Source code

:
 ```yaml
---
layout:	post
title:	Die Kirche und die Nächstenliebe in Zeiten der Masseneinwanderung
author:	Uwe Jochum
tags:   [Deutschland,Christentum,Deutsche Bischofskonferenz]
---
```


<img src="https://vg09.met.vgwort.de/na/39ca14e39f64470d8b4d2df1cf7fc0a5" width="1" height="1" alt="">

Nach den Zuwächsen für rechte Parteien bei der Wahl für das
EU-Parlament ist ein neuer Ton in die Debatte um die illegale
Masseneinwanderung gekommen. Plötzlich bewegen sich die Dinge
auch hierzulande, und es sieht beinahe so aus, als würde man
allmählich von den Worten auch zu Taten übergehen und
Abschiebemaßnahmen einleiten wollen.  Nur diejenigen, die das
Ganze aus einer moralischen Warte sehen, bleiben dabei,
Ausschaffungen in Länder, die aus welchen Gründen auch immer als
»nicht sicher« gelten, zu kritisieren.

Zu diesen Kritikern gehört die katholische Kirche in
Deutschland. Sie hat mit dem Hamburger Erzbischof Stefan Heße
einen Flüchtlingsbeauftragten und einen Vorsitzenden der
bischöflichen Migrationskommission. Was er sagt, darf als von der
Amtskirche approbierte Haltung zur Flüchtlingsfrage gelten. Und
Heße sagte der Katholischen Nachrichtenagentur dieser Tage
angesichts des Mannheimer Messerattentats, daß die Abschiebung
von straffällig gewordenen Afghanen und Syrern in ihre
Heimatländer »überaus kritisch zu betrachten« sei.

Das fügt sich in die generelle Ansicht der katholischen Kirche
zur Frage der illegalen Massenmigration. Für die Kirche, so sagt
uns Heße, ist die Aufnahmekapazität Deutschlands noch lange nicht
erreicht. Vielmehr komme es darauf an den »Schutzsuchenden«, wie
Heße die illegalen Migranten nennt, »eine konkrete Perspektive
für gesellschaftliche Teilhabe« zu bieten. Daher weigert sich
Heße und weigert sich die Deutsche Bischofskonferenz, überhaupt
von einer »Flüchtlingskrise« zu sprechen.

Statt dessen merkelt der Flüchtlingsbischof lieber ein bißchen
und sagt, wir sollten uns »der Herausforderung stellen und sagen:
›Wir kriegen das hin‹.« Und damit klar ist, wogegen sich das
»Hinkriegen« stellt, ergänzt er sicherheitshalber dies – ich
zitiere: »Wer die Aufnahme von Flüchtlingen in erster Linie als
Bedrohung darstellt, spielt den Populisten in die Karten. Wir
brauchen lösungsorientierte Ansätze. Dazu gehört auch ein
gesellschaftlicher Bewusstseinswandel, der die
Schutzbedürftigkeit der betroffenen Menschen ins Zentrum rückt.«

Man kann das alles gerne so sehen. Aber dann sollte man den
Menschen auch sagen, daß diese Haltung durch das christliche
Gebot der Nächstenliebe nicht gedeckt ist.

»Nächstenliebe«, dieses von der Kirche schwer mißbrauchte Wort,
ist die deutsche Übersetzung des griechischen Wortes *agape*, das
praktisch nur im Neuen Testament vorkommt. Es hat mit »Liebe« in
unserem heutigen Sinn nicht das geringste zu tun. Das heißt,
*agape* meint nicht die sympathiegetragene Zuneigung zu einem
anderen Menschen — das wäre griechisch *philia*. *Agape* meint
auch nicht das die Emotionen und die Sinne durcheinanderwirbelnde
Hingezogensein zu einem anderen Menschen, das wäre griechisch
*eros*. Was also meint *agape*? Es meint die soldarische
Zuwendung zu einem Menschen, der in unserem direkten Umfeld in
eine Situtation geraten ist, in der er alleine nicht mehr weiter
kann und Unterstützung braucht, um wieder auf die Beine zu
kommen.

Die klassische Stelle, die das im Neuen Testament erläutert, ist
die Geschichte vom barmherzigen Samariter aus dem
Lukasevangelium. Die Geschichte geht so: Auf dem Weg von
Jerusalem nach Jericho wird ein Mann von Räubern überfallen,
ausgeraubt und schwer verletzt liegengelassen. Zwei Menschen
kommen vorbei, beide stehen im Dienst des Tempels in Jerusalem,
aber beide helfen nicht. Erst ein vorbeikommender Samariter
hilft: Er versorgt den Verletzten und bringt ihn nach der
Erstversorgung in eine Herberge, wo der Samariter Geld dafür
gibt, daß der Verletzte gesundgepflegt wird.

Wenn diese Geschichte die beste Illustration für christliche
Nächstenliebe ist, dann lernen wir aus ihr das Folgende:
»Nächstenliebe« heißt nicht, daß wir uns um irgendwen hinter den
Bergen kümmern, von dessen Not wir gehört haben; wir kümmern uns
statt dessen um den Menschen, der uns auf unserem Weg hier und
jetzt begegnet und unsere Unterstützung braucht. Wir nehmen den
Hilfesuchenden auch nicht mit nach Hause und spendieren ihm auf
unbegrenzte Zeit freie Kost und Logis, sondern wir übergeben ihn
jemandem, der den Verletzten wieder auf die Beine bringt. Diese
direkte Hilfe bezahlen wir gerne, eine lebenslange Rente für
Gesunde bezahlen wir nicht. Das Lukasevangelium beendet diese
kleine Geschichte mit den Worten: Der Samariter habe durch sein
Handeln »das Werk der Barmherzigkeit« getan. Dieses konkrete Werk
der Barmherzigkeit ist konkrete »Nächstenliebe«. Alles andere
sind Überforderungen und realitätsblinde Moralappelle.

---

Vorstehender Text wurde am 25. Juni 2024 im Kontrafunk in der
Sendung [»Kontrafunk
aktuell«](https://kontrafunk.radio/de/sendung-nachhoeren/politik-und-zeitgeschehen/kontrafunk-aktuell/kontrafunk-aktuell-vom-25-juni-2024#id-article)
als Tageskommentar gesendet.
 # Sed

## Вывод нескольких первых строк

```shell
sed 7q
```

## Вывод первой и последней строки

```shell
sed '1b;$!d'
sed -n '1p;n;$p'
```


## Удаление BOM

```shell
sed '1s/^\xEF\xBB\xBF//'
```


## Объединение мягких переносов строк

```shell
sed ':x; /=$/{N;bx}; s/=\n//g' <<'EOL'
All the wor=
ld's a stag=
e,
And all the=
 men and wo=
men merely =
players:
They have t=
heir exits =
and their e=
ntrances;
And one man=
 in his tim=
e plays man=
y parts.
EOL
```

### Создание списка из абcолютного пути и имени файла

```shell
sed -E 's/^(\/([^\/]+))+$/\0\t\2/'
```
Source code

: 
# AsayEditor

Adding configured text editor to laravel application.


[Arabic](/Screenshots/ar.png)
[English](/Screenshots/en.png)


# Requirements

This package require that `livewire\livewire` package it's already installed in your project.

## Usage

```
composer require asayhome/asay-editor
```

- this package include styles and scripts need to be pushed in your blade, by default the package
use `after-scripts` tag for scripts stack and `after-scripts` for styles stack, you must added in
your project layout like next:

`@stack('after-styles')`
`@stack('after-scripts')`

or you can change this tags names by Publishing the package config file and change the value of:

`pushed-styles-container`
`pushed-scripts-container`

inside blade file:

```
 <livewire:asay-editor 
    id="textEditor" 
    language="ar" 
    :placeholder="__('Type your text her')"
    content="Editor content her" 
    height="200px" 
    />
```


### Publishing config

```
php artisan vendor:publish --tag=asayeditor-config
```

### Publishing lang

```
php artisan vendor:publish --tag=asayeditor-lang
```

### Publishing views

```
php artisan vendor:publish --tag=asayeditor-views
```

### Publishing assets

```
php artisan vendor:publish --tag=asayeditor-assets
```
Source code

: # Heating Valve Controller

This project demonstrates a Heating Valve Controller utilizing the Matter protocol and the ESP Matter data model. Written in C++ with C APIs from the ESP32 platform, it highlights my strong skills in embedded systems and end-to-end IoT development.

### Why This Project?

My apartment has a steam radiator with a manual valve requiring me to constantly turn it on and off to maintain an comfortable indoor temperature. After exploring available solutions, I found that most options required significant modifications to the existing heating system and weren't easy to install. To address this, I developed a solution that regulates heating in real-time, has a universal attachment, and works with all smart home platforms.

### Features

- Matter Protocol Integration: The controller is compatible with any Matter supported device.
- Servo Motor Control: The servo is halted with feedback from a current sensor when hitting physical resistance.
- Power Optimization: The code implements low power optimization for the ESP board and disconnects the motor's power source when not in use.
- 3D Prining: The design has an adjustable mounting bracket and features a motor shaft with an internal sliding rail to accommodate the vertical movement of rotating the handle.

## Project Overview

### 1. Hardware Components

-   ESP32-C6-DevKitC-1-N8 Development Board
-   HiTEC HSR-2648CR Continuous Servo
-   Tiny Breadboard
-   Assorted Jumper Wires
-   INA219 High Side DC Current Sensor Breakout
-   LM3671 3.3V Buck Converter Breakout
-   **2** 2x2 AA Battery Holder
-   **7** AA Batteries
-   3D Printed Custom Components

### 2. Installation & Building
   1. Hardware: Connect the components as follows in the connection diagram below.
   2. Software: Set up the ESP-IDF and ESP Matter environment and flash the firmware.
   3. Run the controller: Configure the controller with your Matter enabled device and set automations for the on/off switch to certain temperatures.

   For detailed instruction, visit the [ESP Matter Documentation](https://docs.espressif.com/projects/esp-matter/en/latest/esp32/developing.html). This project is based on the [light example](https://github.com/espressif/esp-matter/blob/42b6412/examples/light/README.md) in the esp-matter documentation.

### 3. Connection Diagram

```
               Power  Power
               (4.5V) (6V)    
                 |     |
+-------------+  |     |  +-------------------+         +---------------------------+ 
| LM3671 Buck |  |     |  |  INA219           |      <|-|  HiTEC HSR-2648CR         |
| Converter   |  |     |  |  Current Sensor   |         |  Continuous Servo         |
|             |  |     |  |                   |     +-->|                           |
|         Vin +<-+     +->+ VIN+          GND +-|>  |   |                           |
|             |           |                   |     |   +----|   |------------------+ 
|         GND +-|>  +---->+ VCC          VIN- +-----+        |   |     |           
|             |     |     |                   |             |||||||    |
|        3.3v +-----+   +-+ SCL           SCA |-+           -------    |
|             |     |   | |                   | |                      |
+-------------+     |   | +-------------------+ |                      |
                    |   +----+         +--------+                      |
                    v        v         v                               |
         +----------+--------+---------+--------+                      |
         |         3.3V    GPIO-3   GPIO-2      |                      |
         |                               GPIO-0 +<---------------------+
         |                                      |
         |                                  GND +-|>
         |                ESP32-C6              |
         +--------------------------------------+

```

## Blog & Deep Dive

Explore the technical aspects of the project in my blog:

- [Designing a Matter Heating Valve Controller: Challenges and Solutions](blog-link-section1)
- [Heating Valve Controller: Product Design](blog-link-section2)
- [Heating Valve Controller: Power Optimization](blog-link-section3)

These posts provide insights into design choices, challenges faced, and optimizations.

Description of the task:
Please transcribe the records exactly from their first line through the line holding "Das fügt sich", and leave out all others.

Written solution:
Source code

:
 ```yaml
---
layout:	post
title:	Die Kirche und die Nächstenliebe in Zeiten der Masseneinwanderung
author:	Uwe Jochum
tags:   [Deutschland,Christentum,Deutsche Bischofskonferenz]
---
```


<img src="https://vg09.met.vgwort.de/na/39ca14e39f64470d8b4d2df1cf7fc0a5" width="1" height="1" alt="">

Nach den Zuwächsen für rechte Parteien bei der Wahl für das
EU-Parlament ist ein neuer Ton in die Debatte um die illegale
Masseneinwanderung gekommen. Plötzlich bewegen sich die Dinge
auch hierzulande, und es sieht beinahe so aus, als würde man
allmählich von den Worten auch zu Taten übergehen und
Abschiebemaßnahmen einleiten wollen.  Nur diejenigen, die das
Ganze aus einer moralischen Warte sehen, bleiben dabei,
Ausschaffungen in Länder, die aus welchen Gründen auch immer als
»nicht sicher« gelten, zu kritisieren.

Zu diesen Kritikern gehört die katholische Kirche in
Deutschland. Sie hat mit dem Hamburger Erzbischof Stefan Heße
einen Flüchtlingsbeauftragten und einen Vorsitzenden der
bischöflichen Migrationskommission. Was er sagt, darf als von der
Amtskirche approbierte Haltung zur Flüchtlingsfrage gelten. Und
Heße sagte der Katholischen Nachrichtenagentur dieser Tage
angesichts des Mannheimer Messerattentats, daß die Abschiebung
von straffällig gewordenen Afghanen und Syrern in ihre
Heimatländer »überaus kritisch zu betrachten« sei.

Das fügt sich in die generelle Ansicht der katholischen Kirche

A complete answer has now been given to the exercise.